TRAMA
Un’astronave appartenente alla società di bioingegneria Life Foundation scopre una forma di vita aliena e la porta sulla Terra. Il capo della fondazione, Carlton Drake, la vorrebbe ibridare con gli esseri umani ma la situazione, prevedibilmente, degenera.
RECENSIONI
Tra le cose buone che la Marvel aveva dimostrato di saper fare, c’è la stratificazione dei toni. C’è il MarvelMovie classico con ironia carsica che non ne intacca l’epicità (gli Avengers), c’è quello più schiettamente comico, che pure riesce a ritagliarsi un suo ruolo organico all’interno dell’Universo Espanso (I Guardiani Della Galassia) e c’è il personaggio divergente, VM18, che sfonda la quarta parete del multisala e dissacra se stesso e la Marvel tutta (Deadpool) senza tra(sgre)dirla troppo.
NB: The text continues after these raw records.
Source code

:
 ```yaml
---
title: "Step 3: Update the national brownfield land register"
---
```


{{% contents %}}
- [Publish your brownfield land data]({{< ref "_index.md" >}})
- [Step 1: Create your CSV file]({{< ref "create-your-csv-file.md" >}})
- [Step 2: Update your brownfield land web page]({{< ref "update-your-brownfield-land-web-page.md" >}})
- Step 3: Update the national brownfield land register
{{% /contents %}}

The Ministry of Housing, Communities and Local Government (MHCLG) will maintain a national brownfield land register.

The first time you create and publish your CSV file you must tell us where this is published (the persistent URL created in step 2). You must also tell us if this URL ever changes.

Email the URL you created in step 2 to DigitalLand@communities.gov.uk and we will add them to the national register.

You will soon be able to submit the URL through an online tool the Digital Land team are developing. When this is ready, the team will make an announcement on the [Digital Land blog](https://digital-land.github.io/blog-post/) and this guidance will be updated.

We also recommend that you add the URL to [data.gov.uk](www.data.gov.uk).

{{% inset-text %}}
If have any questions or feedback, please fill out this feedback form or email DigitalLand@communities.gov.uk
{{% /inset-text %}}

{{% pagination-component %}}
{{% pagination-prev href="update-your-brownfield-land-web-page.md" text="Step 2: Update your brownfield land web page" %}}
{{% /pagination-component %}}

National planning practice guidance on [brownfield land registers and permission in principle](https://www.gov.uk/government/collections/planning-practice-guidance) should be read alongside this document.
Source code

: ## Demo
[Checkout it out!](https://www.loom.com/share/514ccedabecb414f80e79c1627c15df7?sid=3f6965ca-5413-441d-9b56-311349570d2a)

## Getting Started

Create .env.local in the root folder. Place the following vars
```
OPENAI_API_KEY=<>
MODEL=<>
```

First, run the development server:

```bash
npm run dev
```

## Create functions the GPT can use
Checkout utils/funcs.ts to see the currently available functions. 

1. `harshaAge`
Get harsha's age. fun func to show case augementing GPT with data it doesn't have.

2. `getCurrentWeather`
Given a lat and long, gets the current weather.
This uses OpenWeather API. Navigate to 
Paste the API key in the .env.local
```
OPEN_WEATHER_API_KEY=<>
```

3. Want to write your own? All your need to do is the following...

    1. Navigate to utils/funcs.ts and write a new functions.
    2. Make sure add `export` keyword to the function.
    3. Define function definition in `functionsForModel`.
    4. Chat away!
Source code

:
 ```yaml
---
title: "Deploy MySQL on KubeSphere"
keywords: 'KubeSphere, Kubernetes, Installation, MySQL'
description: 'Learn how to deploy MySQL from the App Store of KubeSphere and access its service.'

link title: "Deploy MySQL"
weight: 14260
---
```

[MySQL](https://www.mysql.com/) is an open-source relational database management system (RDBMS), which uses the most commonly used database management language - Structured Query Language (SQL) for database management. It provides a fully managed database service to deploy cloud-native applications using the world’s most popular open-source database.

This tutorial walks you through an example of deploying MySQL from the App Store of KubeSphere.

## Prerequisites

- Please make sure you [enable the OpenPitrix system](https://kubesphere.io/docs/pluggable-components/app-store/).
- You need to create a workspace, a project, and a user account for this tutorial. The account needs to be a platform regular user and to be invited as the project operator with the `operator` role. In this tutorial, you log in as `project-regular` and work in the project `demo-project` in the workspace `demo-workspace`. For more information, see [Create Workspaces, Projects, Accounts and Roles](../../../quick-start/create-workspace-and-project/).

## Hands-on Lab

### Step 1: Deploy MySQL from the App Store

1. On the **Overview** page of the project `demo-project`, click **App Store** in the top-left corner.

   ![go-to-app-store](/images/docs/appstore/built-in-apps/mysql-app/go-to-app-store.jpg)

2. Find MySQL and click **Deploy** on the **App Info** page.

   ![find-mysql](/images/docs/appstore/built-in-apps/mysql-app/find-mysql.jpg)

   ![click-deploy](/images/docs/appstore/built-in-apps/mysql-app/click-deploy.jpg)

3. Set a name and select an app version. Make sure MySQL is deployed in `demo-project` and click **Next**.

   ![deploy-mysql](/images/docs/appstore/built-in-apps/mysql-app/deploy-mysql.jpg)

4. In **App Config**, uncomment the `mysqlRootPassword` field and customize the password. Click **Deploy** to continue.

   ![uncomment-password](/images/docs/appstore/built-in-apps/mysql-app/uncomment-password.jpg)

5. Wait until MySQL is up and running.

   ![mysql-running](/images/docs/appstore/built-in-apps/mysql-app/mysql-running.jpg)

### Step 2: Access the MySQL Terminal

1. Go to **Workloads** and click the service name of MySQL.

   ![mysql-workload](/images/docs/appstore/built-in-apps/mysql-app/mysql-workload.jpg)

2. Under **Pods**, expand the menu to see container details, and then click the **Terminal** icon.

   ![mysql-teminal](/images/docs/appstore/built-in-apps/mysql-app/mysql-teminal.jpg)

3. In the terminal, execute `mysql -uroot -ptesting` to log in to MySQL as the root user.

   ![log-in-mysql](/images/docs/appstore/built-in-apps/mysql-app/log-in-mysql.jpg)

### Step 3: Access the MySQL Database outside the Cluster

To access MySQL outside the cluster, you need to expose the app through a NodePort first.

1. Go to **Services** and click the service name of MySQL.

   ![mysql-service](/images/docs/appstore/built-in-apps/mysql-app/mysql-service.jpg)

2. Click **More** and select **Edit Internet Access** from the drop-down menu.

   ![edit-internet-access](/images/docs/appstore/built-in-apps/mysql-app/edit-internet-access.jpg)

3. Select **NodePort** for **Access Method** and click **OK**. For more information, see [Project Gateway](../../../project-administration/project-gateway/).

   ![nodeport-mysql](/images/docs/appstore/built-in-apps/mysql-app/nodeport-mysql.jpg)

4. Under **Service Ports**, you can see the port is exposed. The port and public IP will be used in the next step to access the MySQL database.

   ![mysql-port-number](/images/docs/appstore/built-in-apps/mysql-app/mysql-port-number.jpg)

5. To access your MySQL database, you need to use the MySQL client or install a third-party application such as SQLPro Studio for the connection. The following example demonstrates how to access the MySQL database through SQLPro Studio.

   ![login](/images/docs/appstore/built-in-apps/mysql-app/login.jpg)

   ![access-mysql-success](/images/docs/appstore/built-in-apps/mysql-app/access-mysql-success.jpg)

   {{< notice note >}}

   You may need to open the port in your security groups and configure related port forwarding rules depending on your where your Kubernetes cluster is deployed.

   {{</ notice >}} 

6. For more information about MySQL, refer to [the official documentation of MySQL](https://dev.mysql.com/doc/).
In mezzo, tutte le possibili modulazioni di mood, spesso affidate alle produzioni esplicitamente minori (Ant-Man). Poi c’è Venom. Che sembra non azzeccarne una. Strutturalmente, è bipartito in una prima sezione sfilacciata (e noiosa) ma dark e una seconda che si riconduce a più miti (e ironici) consigli. Ma non sembra esserci decisione né in una direzione né nell’altra, direzioni che pure stridono e tolgono organicità al tutto. Mancanza di decisione che inquina (meglio: annacqua) anche la costruzione del/dei personaggi. A partire dal protagonista che dovrebbe essere duale e conflittuale ma che finisce per somigliare a una specie di strana coppia virata al Cinecomic, con una generale edulcorazione che, rispetto al fumetto, toglie carattere sia a Eddie Brook che allo stesso parassita alieno. Il primo perde per strada tutte le sue sfaccettature più scomode e sgradevoli, il secondo viene depotenziato e derubricato a loser from outer space. Non stupisce che Tom Hardy appaia spaesato per tutta la durata del film e non sappia dare una personalità a un personaggio che ne è stato irrimediabilmente privato dalla sceneggiatura mentre il villain, Carlton Drake, è quello che una volta veniva definito “cattivo da fumetto”, bidimensionale, del tutto privo di fascino. Regia invisibile, effettistica digitale altalenante, con sprazzi da primi anni zero.